Text Mining the New York Times
Roland Piquepaille writes "Text mining is a computer technique to extract useful information from unstructured text. And it's a difficult task. But now, using a relatively new method named topic modeling, computer scientists from University of California, Irvine (UCI), have analyzed 330,000 stories published by the New York Times between 2000 and 2002 in just a few hours. They were able to automatically isolate topics such as the Tour de France, prices of apartments in Brooklyn or dinosaur bones. This technique could soon be used not only by homeland security experts or librarians, but also by physicians, lawyers, real estate people, and even by yourself.

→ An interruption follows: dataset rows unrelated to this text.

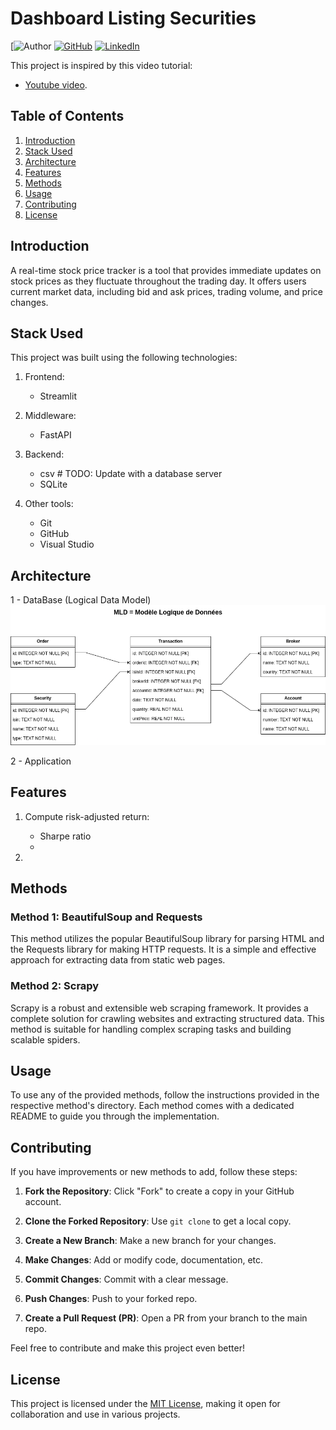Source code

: # Dashboard Listing Securities

[![Author](https://img.shields.io/badge/Author-Ahmed%20Ait-Ouazzou-brightgreen)
[![GitHub](https://img.shields.io/badge/GitHub-Follow%20Me-lightgrey)](https://github.com/ahmedaao)
[![LinkedIn](https://img.shields.io/badge/LinkedIn-Connect%20with%20Me-informational)](https://www.linkedin.com/in/ahmed-ait-ouazzou/)


This project is inspired by this video tutorial: 
- [Youtube video](https://www.youtube.com/watch?v=GSHFzqqPq5U).

## Table of Contents

1. [Introduction](#introduction)
2. [Stack Used](#stack-used)
3. [Architecture](#architecture)
4. [Features](#features)
4. [Methods](#methods)
5. [Usage](#usage)
6. [Contributing](#contributing)
7. [License](#license)

## Introduction

A real-time stock price tracker is a tool that provides immediate updates on stock prices as they fluctuate throughout the trading day. It offers users current market data, including bid and ask prices, trading volume, and price changes. 

## Stack Used

This project was built using the following technologies:

1. Frontend:
    - Streamlit

2. Middleware:
    - FastAPI

3. Backend:
    - csv # TODO: Update with a database server
    - SQLite

3. Other tools:
    - Git
    - GitHub
    - Visual Studio

## Architecture

1 - DataBase (Logical Data Model)
![Logical Data Model](./reports/figures/database/mld.png)

2 - Application

## Features

1. Compute risk-adjusted return:
    - Sharpe ratio
    -

2.

## Methods

### Method 1: BeautifulSoup and Requests

This method utilizes the popular BeautifulSoup library for parsing HTML and the Requests library for making HTTP requests. It is a simple and effective approach for extracting data from static web pages.

### Method 2: Scrapy

Scrapy is a robust and extensible web scraping framework. It provides a complete solution for crawling websites and extracting structured data. This method is suitable for handling complex scraping tasks and building scalable spiders.

## Usage

To use any of the provided methods, follow the instructions provided in the respective method's directory. Each method comes with a dedicated README to guide you through the implementation.

## Contributing

If you have improvements or new methods to add, follow these steps:

1. **Fork the Repository**: Click "Fork" to create a copy in your GitHub account.

2. **Clone the Forked Repository**: Use `git clone` to get a local copy.

3. **Create a New Branch**: Make a new branch for your changes.

4. **Make Changes**: Add or modify code, documentation, etc.

5. **Commit Changes**: Commit with a clear message.

6. **Push Changes**: Push to your forked repo.

7. **Create a Pull Request (PR)**: Open a PR from your branch to the main repo.

Feel free to contribute and make this project even better! 


## License

This project is licensed under the [MIT License](https://github.com/git/git-scm.com/blob/main/MIT-LICENSE.txt), making it open for collaboration and use in various projects.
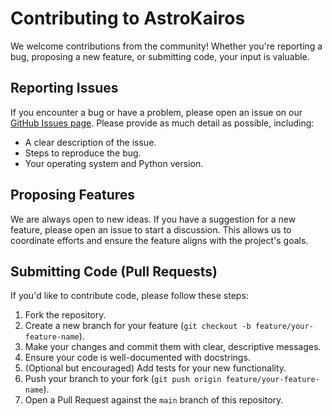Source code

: # Contributing to AstroKairos

We welcome contributions from the community! Whether you're reporting a bug, proposing a new feature, or submitting code, your input is valuable.

## Reporting Issues

If you encounter a bug or have a problem, please open an issue on our [GitHub Issues page](https://github.com/AstraKairos/astrakairos/issues). Please provide as much detail as possible, including:
- A clear description of the issue.
- Steps to reproduce the bug.
- Your operating system and Python version.

## Proposing Features

We are always open to new ideas. If you have a suggestion for a new feature, please open an issue to start a discussion. This allows us to coordinate efforts and ensure the feature aligns with the project's goals.

## Submitting Code (Pull Requests)

If you'd like to contribute code, please follow these steps:
1. Fork the repository.
2. Create a new branch for your feature (`git checkout -b feature/your-feature-name`).
3. Make your changes and commit them with clear, descriptive messages.
4. Ensure your code is well-documented with docstrings.
5. (Optional but encouraged) Add tests for your new functionality.
6. Push your branch to your fork (`git push origin feature/your-feature-name`).
7. Open a Pull Request against the `main` branch of this repository.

Read more for additional details and a graph showing how the researchers discovered links between topics and people."
For every time homeland security is mentioned as benefitting of a new technology, you should get a swift kick to the nuts. Goddam, there is more than just terrorism in this world.
A relative new method? A difficult task? Sorry, but these are almost laughable, even for a poor spaniard like me.
You mean they can group data by topic? Like clusty.com does when you search?
I just read the stub of the article... because it seemed like it does exactly what clusty does and I don't care to read anymore.
--------========+++Dont Feed The Lab Techs+++========--------
Not revolutionary. In fact, they're late.
Google AdSense network has done this for years to serve contextually-relevant text ads across thousands of websites. Yahoo now, too.